Sunday morning (15 September) and it rained again, hard! So we just stayed on board down below before heading ashore for sundowners with Chris (SV Sea Bear). We were all feeling a bit miserable and were definitely fed up with the weather. But at least we were safe and secure in a sheltered harbour with access to facilities. The sunset was so beautiful it almost made up for the dismal day.
Monday morning and it was time to make some decisions about our proposed Tuesday departure as Customs and Immigration clearance needs to be done 24 hours in advance. So we ran the weather models again only to find out that the weather window had closed down and we would now be looking at arriving at the Havannah Canal in 25 knots of sustained wind with higher gusts. This area is known to be particularly challenging in high winds so we decided not to risk it. The Go West Rally (which we are participating in from New Caledonia to Australia) had made a special arrangement to check into Lifou in the Loyalty Islands instead (which are not usually a port of entry) and means a shorter passage and the opportunity to visit more islands rather than by-pass them. So we signed up and made special arrangements with the officials to clear out of Vanuatu on Saturday for a Sunday departure. Lots of paperwork to complete but at least we now had a plan. Whilst I was busy doing all this Richard took himself off to get some diesel – the fuel dock is not open on a Sunday so an alongside fill up before departure wouldn’t be possible. Jobs done we later had sundowners on board Morphie with Chris.
Tuesday morning and the sun came out. Hurrah! I worked hard cleaning, waxing and polishing the cockpit whilst Richard did some mechanical jobs and also swapped out our ensign. He also found and repaired our French courtesy flag. During the afternoon Sea Bear left the anchorage but sadly we were down below so failed to wave him off which was a shame. Safe sailing Chris! During the day we had received an email from the Go West Rally organiser who articulated concerns over the updated weather forecast for scheduled departures from both Fiji and Vanuatu but promised to stay in touch. It certainly looked pretty feisty to us! Unbelievable how things change so quickly.

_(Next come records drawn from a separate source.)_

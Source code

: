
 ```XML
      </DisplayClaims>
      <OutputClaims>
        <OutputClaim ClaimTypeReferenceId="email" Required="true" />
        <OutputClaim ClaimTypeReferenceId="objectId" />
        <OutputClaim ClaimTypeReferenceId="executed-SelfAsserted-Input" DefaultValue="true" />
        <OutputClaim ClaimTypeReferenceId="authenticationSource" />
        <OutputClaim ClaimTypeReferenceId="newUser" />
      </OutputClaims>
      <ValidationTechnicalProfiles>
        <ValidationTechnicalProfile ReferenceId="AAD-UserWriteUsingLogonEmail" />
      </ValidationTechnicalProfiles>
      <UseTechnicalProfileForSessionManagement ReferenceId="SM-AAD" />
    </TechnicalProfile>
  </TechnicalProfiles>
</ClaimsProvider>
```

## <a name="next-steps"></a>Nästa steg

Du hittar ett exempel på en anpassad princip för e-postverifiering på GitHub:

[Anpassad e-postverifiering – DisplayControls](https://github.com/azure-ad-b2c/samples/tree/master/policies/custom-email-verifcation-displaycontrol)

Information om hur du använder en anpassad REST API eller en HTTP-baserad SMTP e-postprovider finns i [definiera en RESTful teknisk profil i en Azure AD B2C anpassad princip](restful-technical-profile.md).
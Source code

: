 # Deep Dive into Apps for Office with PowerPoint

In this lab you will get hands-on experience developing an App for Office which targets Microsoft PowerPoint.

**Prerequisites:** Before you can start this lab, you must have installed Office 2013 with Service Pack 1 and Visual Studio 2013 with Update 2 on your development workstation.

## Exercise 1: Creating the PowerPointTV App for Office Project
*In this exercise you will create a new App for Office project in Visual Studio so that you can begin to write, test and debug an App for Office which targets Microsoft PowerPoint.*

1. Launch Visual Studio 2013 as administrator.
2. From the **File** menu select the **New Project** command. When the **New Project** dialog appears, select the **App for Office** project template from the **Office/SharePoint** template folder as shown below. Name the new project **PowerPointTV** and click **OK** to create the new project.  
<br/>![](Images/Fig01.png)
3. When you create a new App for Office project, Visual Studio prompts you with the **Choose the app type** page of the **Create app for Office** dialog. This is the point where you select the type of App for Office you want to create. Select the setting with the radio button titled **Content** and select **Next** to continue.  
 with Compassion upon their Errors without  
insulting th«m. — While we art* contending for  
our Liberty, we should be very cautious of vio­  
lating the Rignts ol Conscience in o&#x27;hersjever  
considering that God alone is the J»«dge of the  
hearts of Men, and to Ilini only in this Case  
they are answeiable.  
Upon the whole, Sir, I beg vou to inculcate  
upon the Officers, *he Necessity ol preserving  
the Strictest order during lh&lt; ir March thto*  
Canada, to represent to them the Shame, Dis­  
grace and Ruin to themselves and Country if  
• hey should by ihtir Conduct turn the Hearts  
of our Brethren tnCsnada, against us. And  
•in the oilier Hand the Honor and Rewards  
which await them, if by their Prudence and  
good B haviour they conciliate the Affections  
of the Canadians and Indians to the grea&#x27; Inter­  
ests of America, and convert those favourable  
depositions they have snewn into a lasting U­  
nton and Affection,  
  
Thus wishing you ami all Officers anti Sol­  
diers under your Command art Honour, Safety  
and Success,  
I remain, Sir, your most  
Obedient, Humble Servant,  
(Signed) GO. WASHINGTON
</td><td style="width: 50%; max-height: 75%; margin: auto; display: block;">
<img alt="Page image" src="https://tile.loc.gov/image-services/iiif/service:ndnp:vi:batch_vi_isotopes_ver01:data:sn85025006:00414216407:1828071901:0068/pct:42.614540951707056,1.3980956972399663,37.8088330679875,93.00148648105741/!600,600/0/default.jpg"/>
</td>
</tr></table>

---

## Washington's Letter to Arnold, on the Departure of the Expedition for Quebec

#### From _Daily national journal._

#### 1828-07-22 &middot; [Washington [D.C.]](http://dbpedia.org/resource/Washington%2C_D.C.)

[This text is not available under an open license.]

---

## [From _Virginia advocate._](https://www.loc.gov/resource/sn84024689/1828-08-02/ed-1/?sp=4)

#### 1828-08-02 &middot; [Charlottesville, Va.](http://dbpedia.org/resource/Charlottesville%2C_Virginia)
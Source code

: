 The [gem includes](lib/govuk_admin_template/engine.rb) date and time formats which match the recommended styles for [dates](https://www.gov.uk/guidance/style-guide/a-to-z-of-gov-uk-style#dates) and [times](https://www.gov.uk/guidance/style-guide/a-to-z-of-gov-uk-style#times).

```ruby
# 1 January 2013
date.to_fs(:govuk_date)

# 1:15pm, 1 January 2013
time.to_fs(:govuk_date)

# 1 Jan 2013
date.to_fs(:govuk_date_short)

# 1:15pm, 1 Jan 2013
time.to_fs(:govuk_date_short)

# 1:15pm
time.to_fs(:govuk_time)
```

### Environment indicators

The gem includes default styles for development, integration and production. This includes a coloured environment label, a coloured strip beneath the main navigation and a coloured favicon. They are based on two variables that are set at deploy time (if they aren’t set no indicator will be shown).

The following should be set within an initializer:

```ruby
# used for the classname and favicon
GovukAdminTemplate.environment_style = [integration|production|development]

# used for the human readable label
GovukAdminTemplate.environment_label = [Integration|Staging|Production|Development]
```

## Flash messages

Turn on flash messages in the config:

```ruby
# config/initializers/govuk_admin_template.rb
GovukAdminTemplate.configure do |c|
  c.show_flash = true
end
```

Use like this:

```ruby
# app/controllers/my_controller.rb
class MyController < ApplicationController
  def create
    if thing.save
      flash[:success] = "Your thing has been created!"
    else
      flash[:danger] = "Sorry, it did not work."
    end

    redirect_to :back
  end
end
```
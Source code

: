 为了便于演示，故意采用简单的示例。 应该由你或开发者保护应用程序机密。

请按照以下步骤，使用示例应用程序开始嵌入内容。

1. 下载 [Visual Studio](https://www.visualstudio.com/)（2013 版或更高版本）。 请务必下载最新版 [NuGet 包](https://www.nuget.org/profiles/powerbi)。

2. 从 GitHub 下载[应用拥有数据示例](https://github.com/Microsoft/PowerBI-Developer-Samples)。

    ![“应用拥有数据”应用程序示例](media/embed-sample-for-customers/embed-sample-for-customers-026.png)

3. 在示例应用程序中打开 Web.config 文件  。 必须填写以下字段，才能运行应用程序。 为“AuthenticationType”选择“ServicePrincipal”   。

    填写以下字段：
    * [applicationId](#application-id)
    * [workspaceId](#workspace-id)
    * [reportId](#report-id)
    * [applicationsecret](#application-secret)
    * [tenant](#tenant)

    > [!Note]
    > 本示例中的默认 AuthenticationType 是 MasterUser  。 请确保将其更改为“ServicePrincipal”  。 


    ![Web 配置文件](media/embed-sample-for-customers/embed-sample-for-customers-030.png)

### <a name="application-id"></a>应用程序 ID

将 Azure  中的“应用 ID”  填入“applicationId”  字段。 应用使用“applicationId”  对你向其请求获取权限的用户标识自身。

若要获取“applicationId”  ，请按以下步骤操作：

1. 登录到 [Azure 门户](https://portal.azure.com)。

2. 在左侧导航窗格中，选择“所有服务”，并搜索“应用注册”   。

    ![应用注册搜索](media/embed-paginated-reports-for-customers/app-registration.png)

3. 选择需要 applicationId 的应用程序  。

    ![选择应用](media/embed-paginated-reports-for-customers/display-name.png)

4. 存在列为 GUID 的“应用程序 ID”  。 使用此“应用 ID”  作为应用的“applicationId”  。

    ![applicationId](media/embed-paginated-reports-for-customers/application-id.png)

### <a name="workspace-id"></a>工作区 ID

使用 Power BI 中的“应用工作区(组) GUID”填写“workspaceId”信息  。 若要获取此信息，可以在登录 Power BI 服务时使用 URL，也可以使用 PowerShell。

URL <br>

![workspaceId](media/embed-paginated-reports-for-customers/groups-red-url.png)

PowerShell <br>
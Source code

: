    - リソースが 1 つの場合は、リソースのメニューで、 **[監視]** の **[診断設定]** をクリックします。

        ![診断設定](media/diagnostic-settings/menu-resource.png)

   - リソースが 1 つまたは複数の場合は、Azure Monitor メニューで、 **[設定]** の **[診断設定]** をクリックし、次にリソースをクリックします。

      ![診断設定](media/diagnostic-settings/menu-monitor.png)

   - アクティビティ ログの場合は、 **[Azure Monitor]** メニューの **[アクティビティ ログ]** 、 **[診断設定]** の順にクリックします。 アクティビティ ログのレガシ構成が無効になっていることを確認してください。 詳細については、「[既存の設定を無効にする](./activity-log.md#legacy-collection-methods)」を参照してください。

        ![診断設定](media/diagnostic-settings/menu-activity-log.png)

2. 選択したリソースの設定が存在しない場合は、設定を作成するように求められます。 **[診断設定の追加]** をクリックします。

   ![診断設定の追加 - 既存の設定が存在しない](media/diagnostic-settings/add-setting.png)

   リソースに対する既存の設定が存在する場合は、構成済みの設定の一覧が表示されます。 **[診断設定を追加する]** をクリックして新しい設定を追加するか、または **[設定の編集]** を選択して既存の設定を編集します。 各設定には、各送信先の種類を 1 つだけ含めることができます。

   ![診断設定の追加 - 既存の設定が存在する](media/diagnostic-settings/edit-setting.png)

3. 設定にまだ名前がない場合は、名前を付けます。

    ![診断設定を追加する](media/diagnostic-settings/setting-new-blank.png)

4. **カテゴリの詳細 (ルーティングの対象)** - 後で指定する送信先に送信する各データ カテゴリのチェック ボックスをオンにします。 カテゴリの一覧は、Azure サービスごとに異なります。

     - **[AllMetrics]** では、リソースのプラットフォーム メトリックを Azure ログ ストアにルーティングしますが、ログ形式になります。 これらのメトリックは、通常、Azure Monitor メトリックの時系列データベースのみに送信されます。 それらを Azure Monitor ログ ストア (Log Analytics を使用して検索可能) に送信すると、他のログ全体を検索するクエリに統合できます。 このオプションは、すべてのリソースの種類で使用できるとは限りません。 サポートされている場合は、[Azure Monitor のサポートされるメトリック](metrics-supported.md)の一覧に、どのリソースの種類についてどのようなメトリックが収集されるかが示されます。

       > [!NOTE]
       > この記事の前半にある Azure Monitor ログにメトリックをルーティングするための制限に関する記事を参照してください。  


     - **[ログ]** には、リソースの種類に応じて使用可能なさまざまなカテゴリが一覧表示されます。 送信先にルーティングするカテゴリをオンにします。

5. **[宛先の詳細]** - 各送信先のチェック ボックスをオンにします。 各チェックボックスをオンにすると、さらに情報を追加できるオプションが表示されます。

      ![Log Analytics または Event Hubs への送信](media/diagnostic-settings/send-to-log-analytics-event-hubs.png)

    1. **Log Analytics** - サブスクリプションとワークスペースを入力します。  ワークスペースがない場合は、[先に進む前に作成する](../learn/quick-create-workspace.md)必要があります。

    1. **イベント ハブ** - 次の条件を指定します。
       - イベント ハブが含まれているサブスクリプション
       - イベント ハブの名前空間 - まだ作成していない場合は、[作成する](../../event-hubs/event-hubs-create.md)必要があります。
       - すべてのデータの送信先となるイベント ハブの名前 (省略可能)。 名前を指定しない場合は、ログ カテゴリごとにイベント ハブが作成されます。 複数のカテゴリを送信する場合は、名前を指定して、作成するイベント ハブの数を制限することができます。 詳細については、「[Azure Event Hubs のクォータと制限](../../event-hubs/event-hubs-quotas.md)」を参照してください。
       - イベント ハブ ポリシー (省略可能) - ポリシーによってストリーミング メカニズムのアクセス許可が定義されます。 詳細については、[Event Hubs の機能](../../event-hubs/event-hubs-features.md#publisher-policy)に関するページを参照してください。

Wednesday morning and I did the washing using the spare 10L jug of fresh water we had stowed in the lazarette. Richard was on a mission for refrigerant gas again. He had found out a few places where he could buy it (allegedly) and walked the town, and walked, and walked only to be turned away from all stores that he visited despite the locals telling him that it was definitely available. Fed up from being given the runaround he returned to Morphie but at least he didn’t come back empty handed as he had filled up the jug with fresh (potable) water. The harbour water here is surprisingly clear and looks clean but, near the main street, there is a warning not to swim because of ‘health risks’ (although they do actually swim off the casino beach near our mooring). Not sure what those risks are but don’t fancy making water (just in case) so we are going to fill up every time we go ashore and use that to top up our tanks. During the day SV Mezzaluna and SV Bla Ellinor turned up in the anchorage having had a rough and bouncy sail down. We all headed ashore for sundowners and ended up in a big crowd having a few cold ones. Was very social.
Thursday morning and the rally was confirmed as postponed with the new date for checking in pushed out to Monday 30 September. This is really cutting down our available time to explore New Caledonia but what can we do?!? So now we are going to be here in Port Vila for another week. As we had virtually emptied the freezer in preparation for entering into New Caledonia (which has strict bio-security rules about food) this meant that we now needed to go shopping. So we headed up to the Bon Marche supermarket for a provisioning run. Back on board we unpacked and stowed our goodies before returning ashore for more water and happy hour sundowners.
Friday we had a lay in and relaxed. At 4.30 pm we headed ashore to meet the gang and bundled into a bus to take us to the Beach Bar in Mele who are the original hosts to the Vanuatu fire show as the performers come from the nearby village. So we took our seats and enjoyed the view along the beach and out to sea as the sun went down.
And here’s Richard with our supplies LOL. Spotted the name tag?!? Yes, Asa decided we should fit in and look like a proper tourist group rather than a bunch of cruisers so made us all wear name tags and even had a little flag to jolly the 10 of us along.
The fire show was amazing and we thoroughly enjoyed it!
Saturday morning and it was cloudy and grey yet again with a bit of rain in the air. A cruise ship had come into the port overnight so there were lots of local boats buzzing behind our stern carrying tourists to and from their various activities. Wish they would observe the no-wake zone though as we get rocked and rolled around a bit LOL.
As we are stuck here waiting on weather we are using our time to get on with boat jobs (today it was varnish keepers on the rail). Was a pretty windy day so looks like the forecast might actually be correct for once! We had a quiet night on board before having an early night.
This morning, Sunday, and I’m blogging very early before the internet speed slows down as more people come on line. Then I’m going back to bed for a while. This afternoon we are returning to the Beach Bar to see their Kustom Karnival which includes live music, kustom dancers from the Banks Islands (remember the snake people from the festival in Malekula?) and even clowns. So looking forward to that.